I'm finally getting around to reviewing this after a complete season of burning. I'll also leave a rating in the proper section on the forum.


Burning locust and mulberry, this thing holds coals like nobody's business. My record is restarting on coals (no match) 36 hours after starting a fire and letting it burn out.

Burn times are great for a stove this size. You really have to get used to the stove and get everything dialed in, cut your wood to the right size, and learn how to pack it. Then you can get 8-10 hour burns easily with good hardwoods. Granted, it's not putting out max BTUs as the fire winds down, but most stoves aren't towards the end of their burns. It's a small stove and if you have an appropriately sized house, it's a great performer. My house is around 750 square feet and still needs some work on some insulation and air sealing in the ceiling in a few spots. We had a week where we were down to 0-ish in the nights and cloudy and teens for highs with a nasty north wind. It did great, mostly reloading every 6 hours or so. My house should retain heat better when I seal up the ceiling issues.

North-South loading makes it really easy to pack the stove. The 1.25 cubic foot firebox is bigger than a Morso 2B or Jotul F602V2.

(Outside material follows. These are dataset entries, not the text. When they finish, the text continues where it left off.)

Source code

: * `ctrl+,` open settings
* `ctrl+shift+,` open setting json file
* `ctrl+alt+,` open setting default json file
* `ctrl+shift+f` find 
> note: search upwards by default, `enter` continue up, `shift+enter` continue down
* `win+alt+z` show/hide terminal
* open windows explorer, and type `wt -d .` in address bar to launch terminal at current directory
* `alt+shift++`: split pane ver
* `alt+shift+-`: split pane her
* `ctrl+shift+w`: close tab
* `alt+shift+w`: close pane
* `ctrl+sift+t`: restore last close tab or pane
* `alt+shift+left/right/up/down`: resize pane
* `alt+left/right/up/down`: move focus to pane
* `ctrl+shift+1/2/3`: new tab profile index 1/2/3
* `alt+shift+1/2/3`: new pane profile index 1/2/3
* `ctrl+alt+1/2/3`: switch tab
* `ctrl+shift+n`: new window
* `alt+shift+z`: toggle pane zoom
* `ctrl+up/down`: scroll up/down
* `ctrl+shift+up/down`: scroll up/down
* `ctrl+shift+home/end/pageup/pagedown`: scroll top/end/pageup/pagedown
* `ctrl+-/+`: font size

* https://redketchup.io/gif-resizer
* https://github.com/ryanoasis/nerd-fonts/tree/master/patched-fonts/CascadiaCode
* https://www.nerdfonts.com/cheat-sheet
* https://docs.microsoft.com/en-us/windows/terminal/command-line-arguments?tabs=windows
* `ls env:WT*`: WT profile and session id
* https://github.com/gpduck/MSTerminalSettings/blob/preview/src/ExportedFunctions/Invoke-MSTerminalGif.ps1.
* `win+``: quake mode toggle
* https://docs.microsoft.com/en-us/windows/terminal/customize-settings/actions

Cooktop surface works really, really well. You only have one spot, but it's large, so I think for a stove this size this was the right choice vs. VC trying to fit two very small cooktop circles. I made a lot of pasta, burritos, quesadillas, and biscuits in cast iron cookware. I do not have the fancy expensive VC trivet so I would cook directly on it as the fire was getting going, or sort of set the skillet halfway off onto the non-cooktop area (which has insulation underneath it, and is therefore cooler) if the cooktop was getting too hot. I have since salvaged an old gas stove burner that's the perfect size, and may try to find a circular trivet that fits.

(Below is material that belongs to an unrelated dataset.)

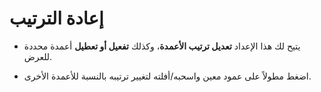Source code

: # **إعادة الترتيب**

- يتيح لك هذا الإعداد **تعديل ترتيب الأعمدة**، وكذلك **تفعيل أو تعطيل** أعمدة محددة للعرض.

- اضغط مطولاً على عمود معين واسحبه/أفلته لتغيير ترتيبه بالنسبة للأعمدة الأخرى.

Efficiency - 75% HHV, and qualifies for the tax credit. I think only the Morso 2B beats this in this size class.

Clearances can be really tight for installation.

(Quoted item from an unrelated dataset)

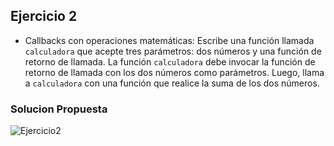 ## Ejercicio 2

* Callbacks con operaciones matemáticas: Escribe una función llamada `calculadora` que acepte tres parámetros: dos números y una función de retorno de llamada. La función `calculadora` debe invocar la función de retorno de llamada con los dos números como parámetros. Luego, llama a `calculadora` con una función que realice la suma de los dos números.

### Solucion Propuesta
![Ejercicio2](https://github.com/Luiso-o/Ejercicio-S2.1-Javascript-I/assets/128043647/24a9afa6-536b-45c1-9d7d-17a83b013489)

I think the automatic air intake damper doesn't always react quickly enough. Either this is the issue or the air opening size at the fully closed setting is slightly too large for when it gets cold and you have a high draft. I have 14.5' from floor to chimney cap, and the manual recommends 16'. If I am starting a fire when it's 45 F or so you have to be careful to avoid smoke spilling out, as you would expect for about any newer stove with that short of a chimney. However when it's 20 F or less the thing sometimes roars away more than I would ever let it if it had manual air controls. This can be overcome by adding a blast gate connected to the air intake. The VC manual says dampers aren't allowed in the chimney. Eventually I would like to set up a draft gauge and actually get some measurements.

Along with this, sometimes the damper keeps the stove from burning as intensely as you want - say you're trying to heat the place up from 50 degrees after being gone for a day or so. It sometimes just wants to hum along at a lower output.

You have to be really careful with the baffle since it's not metal.

The temp probe location isn't ideal. It can be damaged by a chimney brush during cleaning (happened to another member on here) and it is also vulnerable to fine creosote from the chimney walls falling down and accumulating around it, since the probe is barely above the insulation piece.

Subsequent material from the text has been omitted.